Servant is blunt. “As academics, we like to pretend that we’re in an ivory tower,” she says. Universities – in the 1960s and 70s still the cradle of engagement and criticism of the system – have become cowardly. “As if we play no role in such developments. But if you travel a lot and talk to locals, you realise that people are suffering under the systems that we reproduce. I often hear it said: science is neutral. But, neutrality is nothing more than accepting the status quo.” She feels it is her task and that of her colleagues to look for alternatives together with students. “Otherwise, as an academic you’re saying: I’m satisfied with the world as it is now – including inequality, war, suffering.”

Ginie Servant is a senior lecturer at Erasmus University College and postdoc researcher associated with Aalborg University. She developed the twoday ‘decolonisation workshop’ Teaching in the International Classroom and is co-founder of Fair Fight. She obtained her PhD cum laude on a historic study into problem-based learning.


Image credit: Geertje van Achterberg

Servant sits on the sofa opposite me, slightly hunched forward, elbows on her knees, on the top floor of the beautifully renovated former Education Museum that has been home to the Erasmus University College for the past few years. The Frenchwoman looks fierce and militant. For decades, universities have contributed to existing power differences rather than confronting them, she says. She appeals for a return to engagement in the lecture hall. The first step is to look for one’s own bias. She calls this ‘decolonisation of the university’.

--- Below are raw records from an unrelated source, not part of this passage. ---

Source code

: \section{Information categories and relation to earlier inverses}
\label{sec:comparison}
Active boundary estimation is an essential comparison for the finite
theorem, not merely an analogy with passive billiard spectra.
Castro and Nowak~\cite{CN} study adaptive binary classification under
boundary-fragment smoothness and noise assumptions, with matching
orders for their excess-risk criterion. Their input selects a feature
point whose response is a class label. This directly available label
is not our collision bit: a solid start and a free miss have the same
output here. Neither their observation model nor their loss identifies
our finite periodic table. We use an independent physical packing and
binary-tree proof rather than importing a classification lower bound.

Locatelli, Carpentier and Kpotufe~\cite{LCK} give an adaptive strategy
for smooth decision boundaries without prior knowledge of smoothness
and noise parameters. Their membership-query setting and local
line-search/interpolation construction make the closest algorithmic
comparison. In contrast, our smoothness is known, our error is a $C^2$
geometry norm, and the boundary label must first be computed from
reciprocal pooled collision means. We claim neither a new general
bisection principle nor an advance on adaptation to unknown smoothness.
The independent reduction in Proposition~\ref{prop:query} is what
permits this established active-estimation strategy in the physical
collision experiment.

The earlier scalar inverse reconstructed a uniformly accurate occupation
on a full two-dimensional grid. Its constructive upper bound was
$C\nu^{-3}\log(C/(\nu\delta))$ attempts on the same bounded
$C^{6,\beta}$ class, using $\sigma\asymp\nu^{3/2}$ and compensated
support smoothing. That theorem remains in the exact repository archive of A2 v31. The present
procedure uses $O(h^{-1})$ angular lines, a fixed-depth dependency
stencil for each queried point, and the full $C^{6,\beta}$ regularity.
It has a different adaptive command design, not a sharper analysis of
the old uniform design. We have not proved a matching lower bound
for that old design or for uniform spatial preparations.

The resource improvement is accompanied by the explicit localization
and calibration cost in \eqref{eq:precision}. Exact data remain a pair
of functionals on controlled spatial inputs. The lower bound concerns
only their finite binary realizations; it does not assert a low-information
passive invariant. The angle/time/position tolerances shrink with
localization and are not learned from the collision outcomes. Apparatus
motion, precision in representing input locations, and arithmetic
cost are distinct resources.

“I want to show that, as white Westerners, we aren’t always right. That internationalisation is not the same as Americanisation. That we consistently look down on partners from Asia, Latin America and Africa. And that in the Western world, we are so attached to our privileges that it’s almost impossible to recognise it, let alone change anything.”

She developed a two-day decolonisation training for lecturers, which can be used in any faculty (so far only 24 lecturers have done it). One of the things she asks participants to do is to bring along the compulsory reading list for their subject and then to cross off British and American authors. After which – she smiles – there often aren’t many left. “Then I ask them: have you ever tried to look at this problem in another way? Often this generates a serious protest: there is no other view, all the relevant literature comes from the Anglo-Saxon world. To which I reply: you’ve got fifteen minutes to find an alternative.” Again that smile: “They always manage to find an African or Asian school of thought that they hadn’t previously seen.”

Poor black orphans


Read part 2 in the series

‘It’s time for new rules in education’

The way universities organise their education is no longer up to date, says Farshida…

You won’t find anyone much more international than Servant. Born in the woods near Chantilly (an hour north of Paris), she partly grew up in the Netherlands. Mother worked in education, father was an Apple engineer. She went to an international school in Hilversum and studied International Relations (MA) and International Law (MA) in Kent.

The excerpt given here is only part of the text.